Critta Hemings Bowles

Critta Hemings Bowles (1769-1850)[1] was the daughter of Jefferson's slave Betty Hemings and sister of Sally Hemings. Her nephew Madison Hemings said her father was John Wayles, Jefferson's father-in-law. She lived at Monticello from about 1775 until 1827.

Critta Hemings seems to have been a house maid. In 1793, when she was living in the stone workmen's house (now known as the Weaver's Cottage), Jefferson gave orders for her to move out of that building to "the nearest" of the new log cabins on Mulberry Row, "as oftenest wanted about the house." In 1802, Jefferson's builder wrote that "the floors in the plastered rooms ought to be washed out as Critta is gone there is no person to undertake it."

Critta was absent in Chesterfield County, living temporarily with Jefferson's daughter Maria, who had borrowed her as nurse to her infant son, Francis Wayles Eppes. It was Eppes, twenty-five years later, who bought Critta's freedom for fifty dollars. The manumission deed referred to "Critty, sometimes called Critty Bowles, the wife of Zachariah Bowles, a free man of colour" living in Albemarle County.

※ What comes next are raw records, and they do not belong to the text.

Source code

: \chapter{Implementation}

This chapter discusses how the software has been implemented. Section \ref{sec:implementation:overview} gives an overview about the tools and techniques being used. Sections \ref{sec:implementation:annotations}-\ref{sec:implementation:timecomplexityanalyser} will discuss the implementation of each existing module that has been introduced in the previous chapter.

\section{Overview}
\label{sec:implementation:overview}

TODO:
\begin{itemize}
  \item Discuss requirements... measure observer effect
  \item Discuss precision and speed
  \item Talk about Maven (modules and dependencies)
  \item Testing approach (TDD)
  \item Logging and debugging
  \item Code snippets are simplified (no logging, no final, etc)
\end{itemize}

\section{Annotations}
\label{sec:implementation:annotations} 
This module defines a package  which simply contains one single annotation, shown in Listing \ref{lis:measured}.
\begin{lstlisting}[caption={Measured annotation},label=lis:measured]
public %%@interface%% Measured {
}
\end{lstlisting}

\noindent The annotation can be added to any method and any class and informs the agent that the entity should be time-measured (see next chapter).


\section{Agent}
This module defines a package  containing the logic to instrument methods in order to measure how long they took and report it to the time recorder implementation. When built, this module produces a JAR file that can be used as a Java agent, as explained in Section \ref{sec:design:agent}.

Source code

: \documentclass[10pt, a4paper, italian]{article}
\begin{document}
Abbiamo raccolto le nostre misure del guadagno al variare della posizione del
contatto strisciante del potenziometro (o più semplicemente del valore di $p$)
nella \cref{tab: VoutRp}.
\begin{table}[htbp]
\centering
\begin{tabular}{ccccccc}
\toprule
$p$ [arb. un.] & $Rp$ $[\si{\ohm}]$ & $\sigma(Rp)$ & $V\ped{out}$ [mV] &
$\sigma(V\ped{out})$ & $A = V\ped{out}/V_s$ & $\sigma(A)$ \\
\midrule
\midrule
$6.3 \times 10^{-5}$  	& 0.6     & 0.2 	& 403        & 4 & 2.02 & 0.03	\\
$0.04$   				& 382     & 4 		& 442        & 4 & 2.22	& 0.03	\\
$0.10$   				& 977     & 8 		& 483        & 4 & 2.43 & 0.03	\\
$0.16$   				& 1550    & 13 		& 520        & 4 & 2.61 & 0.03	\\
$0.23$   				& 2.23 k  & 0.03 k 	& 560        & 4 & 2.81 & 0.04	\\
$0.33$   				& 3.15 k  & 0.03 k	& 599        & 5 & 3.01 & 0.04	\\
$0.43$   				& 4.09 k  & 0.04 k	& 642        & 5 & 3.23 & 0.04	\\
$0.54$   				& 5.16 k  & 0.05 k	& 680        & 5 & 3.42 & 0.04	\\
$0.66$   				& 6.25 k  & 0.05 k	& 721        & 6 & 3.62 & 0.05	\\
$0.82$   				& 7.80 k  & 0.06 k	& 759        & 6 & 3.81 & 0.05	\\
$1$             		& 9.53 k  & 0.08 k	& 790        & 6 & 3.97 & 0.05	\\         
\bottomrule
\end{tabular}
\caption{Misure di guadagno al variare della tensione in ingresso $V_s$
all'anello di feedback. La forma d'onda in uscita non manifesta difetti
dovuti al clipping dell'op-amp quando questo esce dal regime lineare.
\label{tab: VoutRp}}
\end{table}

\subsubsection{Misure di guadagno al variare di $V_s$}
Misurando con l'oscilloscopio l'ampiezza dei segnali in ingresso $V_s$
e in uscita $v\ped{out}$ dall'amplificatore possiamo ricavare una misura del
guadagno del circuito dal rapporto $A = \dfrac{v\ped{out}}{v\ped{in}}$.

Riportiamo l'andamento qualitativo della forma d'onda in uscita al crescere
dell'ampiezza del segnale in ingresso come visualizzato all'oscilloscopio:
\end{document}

The only references to Zachariah Bowles in Jefferson's records are in the accounts of his steward, Nicholas Lewis. In 1790 and 1791 Bowles was paid for occasional labor in the harvest and in raising a barn. He owned his own farm of 96 acres north of Charlottesville and left a life interest in it to his wife at his death in 1835.[2] At this time, they had living with them Martha Ann Colbert, a slave belonging to Jefferson's grandson Meriwether Lewis Randolph. She may have been the daughter of Jefferson's butler Burwell Colbert. Critta's own will, in 1847, made provision for Martha, calling her "a female slave, raised by me."

Critta Hemings Bowles had one son, James, born in 1787. He worked as a carpenter at Monticello until he ran away about 1804. Jefferson tried to persuade him to return, apparently without success. He was probably one of several cases of light-skinned slaves that were allowed to run away. He made a brief reappearance at Monticello in 1815, when Jefferson noted paying him for finding a missing piece of one of his scientific instruments. Critta died in 1850 at the age of 81.

Footnotes

1. This article is based on Lucia Stanton, Monticello Research Report, 1993.

2. Zachariah Bowles's will mentioned his sister Patsy Butler and his nephews Peter and Stephen Bowles.